E é quando penso que o abraço terminou, que te sinto mais presa a mim…
Já se passaram alguns dias. Nas horas que se seguiram, continuaste a cantar noite fora. Experimentaste fazê-lo sob um túnel e percebeste que não é preciso sermos muitos para, nesse eco, sermos tantos. Comeste uma bifana com tudo. E, já em casa, um hambúrguer que fomos buscar com um sorriso especial (afinal, se há coisa que estás longe de habituar-te, nas idas à bola, é não poderes ter a tua refeição sossegada, sentada, completa). Vimos os penaltis outra vez. E, quando acordaste, quiseste ver o resumo do jogo, antes de vestires uma das nossas camisolas e saíres para a rua a inventar cânticos com a palavra Taça.

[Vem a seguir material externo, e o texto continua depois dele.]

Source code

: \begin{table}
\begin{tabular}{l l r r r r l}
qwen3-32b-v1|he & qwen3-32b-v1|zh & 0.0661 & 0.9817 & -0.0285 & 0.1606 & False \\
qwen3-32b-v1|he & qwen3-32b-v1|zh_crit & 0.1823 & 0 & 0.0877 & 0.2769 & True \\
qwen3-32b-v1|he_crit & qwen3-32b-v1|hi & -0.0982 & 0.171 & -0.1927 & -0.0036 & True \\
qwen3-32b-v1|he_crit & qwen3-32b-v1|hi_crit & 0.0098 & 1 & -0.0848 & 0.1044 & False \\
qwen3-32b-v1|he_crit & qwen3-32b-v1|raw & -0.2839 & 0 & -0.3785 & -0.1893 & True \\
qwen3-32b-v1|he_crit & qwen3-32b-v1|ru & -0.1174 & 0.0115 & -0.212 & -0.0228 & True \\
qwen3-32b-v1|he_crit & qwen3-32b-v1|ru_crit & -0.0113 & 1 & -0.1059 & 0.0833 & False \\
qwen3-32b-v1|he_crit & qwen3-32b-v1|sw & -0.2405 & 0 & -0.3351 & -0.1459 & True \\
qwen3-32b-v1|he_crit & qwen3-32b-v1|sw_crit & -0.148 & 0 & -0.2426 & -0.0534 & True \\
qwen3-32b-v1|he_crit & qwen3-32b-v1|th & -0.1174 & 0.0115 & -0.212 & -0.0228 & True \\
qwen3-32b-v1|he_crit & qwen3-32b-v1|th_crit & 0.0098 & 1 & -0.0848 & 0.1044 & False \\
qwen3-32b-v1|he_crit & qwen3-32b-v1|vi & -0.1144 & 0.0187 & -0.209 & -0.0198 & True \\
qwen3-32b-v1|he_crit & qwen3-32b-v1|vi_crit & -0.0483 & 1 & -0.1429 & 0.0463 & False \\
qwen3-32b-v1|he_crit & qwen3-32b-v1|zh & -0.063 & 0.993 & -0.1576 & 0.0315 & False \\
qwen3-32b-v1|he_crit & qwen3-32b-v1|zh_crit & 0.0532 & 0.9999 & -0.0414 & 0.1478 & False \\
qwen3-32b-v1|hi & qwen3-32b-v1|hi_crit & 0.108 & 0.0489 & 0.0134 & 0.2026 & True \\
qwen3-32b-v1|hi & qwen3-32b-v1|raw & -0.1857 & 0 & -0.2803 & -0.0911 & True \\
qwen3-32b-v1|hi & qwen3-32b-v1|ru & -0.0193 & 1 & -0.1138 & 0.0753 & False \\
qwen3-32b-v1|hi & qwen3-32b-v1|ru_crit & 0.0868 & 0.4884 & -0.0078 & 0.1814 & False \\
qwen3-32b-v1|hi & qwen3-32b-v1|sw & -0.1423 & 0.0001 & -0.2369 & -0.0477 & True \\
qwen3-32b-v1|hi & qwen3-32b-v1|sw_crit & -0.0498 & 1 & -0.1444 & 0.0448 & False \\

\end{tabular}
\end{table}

Não sei, dentro de alguns anos, que memórias guardarás deste dia. Se tudo correr bem, serão seleccionadas, pois a elas se juntarão várias outras de conquistas onde estaremos presentes. A elas se juntarão várias manhãs de impaciência, como a deste dia 25 de Maio, em que não será preciso dizer-te para te vestires, penteares, lavares os dentes. Em que estarás sempre pronta antes de mim, repetindo em loop o “vá lá, pai!” e me perguntarás duas mãos cheias de vezes “que pessoal é que vai lá estar?”.
E é quando penso que o abraço terminou, que te sinto mais presa a mim…
Esse pessoal, entre amigos e conhecidos, vai começando a ser o teu pessoal. Gostas, adoras. Quanto mais gente conheces, mas feliz estás. E o mais certo é, nesta crescente vontade das novas gerações darem rosto a tudo o que fazem, não precisares de usar um MaDost no boné ou na camisola para saberem quem és. Acredito que, mesmo inconscientemente, farás por isso. E não te espantarás, como eu ainda me espanto, confesso-te, quando alguém me pergunta se eu sou o Cherba. “Mais malta da Tasca!”, dizes tu depois, querendo saber os nomes.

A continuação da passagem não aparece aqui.